Diese Begegnung fand unter dem Motto „Nie wieder ist jetzt!“ vom 28. bis zum 31. Januar statt, bei der ich mit über 60 anderen jungen Erwachsenen die Möglichkeit hatte, erinnerungskulturelle Orte wie die Arolsen Archives oder die Gedenkstätte Stille Helden zu erkunden.
Es war eine bestärkende Erfahrung, diese vier Tage mit Menschen zu verbringen, die die Erinnerungskultur durch ihre Arbeit stützen. Dabei wurde klar, wie gefährdet diese Arbeit durch die aktuelle politische Situation ist, aber auch, welchen hohen Wert historisch-politische Bildung dadurch für unsere Gesellschaft hat.
Was mich seitdem nicht loslässt, ist das Gefühl, welches die Forderungen „Nie wieder!“ oder „Nie wieder ist jetzt“ in mir auslöste. Was auf den ersten Blick klar erscheint, erhält eigentlich erst durch den Kontext seinen Adressaten und seine Bedeutung als Appell, als Versprechen oder als eine Forderung. Diese Uneindeutigkeit kann ein Grund dafür sein, dass der Satz so wirken kann, als solle er Verantwortungsbewusstsein ausdrücken, ohne ein eigenes aktives Handeln vorauszusetzen. Dabei muss mehr von dem passieren, wofür die Jugendbegegnung stehen sollte: mehr Austausch, mehr Bildung, mehr Demokratie.
„So hat es damals auch angefangen“, sagt die Holocaustüberlebende Margot Friedländer in einem Interview mit den Tagesthemen. Wir sind schon längst an einem Punkt angekommen, an dem das reine Sprechen von „Nie wieder ist jetzt“ nicht mehr ausreicht. Es erfordert ein aktives Handeln und nicht einen Appell, dass gehandelt werden sollte. Das hat auch die Podiumsdiskussion während der Begegnung deutlich gemacht. Wir kamen unter anderem mit der Zeitzeugin Eva Szepesi und den Nachfahren verschiedenster Generationen in den Dialog, was für sie das Sprechen über erlebte und weitergegebene Traumata bedeutet. Es muss so ermüdend sein, aus dem Schuldgefühl, für diejenigen zu sprechen, die es nicht mehr können, sein Trauma immer wieder neu aufleben zu lassen. Die Angst, dass sich alles wiederholen kann, muss so an den Kräften zerren.

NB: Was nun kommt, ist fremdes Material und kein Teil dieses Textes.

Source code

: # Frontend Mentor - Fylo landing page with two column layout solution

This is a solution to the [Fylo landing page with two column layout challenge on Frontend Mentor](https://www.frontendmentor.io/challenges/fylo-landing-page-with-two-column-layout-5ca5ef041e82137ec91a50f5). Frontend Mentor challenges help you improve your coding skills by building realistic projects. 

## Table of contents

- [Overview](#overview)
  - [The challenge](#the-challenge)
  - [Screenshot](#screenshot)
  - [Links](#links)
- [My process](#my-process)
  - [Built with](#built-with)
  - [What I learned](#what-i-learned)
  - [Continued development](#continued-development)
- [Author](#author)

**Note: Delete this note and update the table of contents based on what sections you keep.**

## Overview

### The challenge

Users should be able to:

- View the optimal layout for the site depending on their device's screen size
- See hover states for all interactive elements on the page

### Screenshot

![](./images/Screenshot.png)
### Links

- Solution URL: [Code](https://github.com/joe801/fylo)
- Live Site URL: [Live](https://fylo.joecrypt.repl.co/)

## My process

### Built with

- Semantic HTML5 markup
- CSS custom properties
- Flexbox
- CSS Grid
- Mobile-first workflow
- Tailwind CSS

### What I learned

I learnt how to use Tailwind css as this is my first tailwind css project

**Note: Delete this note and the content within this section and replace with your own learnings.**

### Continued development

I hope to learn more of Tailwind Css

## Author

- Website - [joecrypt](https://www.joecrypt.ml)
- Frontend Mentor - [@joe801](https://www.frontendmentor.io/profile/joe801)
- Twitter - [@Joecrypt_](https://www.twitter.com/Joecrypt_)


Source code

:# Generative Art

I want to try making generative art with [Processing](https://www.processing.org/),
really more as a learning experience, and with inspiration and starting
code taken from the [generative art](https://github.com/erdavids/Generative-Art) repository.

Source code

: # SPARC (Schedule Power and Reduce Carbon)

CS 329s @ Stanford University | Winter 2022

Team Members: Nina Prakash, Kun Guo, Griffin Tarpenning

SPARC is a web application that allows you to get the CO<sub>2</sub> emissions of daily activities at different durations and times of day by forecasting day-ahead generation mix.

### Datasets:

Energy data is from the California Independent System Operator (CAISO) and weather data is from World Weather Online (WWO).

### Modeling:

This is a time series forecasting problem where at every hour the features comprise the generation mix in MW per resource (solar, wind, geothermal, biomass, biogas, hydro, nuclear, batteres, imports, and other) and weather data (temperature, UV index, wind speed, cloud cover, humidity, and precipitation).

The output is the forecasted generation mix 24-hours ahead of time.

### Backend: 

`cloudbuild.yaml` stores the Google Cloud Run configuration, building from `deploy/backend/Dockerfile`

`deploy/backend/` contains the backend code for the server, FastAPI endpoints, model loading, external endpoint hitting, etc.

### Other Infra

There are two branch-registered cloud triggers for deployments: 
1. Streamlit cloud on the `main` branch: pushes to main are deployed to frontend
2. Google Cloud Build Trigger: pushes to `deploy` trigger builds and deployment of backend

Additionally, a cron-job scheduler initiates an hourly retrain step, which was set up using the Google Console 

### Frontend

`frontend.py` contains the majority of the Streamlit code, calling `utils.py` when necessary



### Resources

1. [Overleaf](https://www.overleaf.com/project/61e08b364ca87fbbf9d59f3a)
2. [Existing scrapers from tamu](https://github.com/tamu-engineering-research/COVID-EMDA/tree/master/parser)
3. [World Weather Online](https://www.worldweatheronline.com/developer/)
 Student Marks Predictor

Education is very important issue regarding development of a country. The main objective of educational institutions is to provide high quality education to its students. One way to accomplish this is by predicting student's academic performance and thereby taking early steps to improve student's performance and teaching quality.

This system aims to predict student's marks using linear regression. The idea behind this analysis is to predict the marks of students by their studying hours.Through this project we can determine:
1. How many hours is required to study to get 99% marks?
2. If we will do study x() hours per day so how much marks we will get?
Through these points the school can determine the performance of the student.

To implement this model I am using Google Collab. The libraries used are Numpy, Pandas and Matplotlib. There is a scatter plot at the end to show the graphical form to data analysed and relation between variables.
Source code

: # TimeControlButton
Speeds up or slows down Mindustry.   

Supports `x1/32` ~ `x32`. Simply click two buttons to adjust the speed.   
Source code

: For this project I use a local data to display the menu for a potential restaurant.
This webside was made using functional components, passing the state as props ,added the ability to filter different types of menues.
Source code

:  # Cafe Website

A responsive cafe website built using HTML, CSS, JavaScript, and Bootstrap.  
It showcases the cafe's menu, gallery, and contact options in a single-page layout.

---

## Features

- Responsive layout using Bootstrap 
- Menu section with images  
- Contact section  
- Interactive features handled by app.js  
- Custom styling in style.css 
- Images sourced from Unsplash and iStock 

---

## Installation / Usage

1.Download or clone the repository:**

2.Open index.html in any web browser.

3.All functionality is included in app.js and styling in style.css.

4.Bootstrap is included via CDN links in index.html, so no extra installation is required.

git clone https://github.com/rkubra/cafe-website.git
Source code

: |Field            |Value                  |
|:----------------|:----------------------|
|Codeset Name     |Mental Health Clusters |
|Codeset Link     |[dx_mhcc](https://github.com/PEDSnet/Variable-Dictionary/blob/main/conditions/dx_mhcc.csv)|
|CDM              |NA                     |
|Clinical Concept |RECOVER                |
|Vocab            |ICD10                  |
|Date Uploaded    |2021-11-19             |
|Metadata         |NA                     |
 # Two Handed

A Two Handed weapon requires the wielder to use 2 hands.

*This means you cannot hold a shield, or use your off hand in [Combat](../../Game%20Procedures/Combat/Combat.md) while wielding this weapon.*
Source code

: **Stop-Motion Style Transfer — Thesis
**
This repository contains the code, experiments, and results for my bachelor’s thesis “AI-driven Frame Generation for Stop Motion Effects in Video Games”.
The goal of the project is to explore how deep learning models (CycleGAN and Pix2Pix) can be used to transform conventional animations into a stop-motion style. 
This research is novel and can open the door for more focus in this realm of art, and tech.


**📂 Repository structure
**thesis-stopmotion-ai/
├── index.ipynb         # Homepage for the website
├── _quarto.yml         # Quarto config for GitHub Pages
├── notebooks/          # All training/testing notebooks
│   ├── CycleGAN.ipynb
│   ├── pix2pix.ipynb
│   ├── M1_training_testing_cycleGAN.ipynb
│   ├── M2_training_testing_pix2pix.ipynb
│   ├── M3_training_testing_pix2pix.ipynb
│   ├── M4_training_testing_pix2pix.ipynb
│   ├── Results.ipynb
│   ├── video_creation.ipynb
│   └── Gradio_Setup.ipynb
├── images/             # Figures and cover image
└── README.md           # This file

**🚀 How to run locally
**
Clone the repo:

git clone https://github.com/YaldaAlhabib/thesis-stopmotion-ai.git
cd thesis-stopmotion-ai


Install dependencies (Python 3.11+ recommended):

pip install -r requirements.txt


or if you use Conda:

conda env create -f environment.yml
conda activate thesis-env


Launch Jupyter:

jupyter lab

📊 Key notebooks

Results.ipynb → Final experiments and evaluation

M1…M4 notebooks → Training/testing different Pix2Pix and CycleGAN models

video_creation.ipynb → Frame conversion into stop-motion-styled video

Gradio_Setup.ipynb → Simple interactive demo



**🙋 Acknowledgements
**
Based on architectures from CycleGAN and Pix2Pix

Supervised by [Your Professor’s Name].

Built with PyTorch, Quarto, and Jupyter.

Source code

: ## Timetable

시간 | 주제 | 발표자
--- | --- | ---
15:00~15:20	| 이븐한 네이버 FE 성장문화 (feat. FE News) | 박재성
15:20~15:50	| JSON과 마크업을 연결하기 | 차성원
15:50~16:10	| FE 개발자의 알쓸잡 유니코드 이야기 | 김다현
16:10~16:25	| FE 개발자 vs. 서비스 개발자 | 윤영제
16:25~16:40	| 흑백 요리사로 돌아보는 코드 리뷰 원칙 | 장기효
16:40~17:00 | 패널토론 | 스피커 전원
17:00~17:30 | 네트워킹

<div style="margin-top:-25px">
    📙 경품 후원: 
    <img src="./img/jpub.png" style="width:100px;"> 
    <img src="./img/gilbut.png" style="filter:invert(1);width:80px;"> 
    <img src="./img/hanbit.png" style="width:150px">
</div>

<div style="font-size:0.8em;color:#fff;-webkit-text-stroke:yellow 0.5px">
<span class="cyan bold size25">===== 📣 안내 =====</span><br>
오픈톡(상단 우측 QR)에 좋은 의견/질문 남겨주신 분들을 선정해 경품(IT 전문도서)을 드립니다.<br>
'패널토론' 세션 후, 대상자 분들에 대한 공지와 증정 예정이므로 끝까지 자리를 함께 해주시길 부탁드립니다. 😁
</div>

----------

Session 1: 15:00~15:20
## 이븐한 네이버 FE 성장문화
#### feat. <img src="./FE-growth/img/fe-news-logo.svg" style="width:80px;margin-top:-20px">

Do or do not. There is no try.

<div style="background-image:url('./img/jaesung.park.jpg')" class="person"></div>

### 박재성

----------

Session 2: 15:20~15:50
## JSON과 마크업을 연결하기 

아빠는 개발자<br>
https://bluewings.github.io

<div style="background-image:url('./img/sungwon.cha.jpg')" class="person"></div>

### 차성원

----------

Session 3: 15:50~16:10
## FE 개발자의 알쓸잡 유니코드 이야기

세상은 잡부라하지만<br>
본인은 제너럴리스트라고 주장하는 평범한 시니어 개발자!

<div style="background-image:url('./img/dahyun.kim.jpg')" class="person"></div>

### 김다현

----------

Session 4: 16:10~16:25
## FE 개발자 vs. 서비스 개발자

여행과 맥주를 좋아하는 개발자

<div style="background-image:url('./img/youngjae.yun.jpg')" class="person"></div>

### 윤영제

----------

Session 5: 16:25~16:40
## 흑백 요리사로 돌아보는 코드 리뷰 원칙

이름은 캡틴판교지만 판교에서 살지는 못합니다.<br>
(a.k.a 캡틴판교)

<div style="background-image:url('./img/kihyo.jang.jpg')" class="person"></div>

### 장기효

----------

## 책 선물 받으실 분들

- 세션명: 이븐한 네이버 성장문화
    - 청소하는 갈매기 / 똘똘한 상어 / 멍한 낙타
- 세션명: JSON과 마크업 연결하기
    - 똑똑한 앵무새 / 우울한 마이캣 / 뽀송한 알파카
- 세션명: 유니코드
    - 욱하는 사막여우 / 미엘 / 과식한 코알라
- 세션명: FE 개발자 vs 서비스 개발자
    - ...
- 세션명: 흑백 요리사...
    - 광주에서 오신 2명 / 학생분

Es muss so frustrierend sein, jahrzehntelang vor Demokratiefeindlichkeit und Ausgrenzungen zu warnen, während beides in Deutschland zunimmt. Ein anderer Teilnehmender der Jugendbegegnung fragte Eva Szepesi nach der Podiumsdiskussion, welche Frage sie sich wünscht, gestellt zu bekommen, die sie aber nie jemand fragt. „Wie geht es dir?“, antwortete sie. Es lies mich bis heute nicht los. Mir wurde die Komplexität der Rolle von Zeitzeug*innen klar: Als Zeitzeugin ist sie ständig mit ihrer Vergangenheit konfrontiert, während sie auch ein neues Leben im Hier und Jetzt führt. Sie ist nicht nur Holocaustüberlebende. Sie ist Mutter und Großmutter. Sie ist Eva Szepesi, die so viel mehr ausmacht, als ihr Schicksal während der Zeit des Nationalsozialismus. Natürlich begleitet ihre Vergangenheit sie weiterhin. Die Last ihrer Rolle ist die Ambivalenz: die Wichtigkeit ihrer Gespräche, um zu gedenken und aufzuklären, aber auch der damit verbundene Schmerz.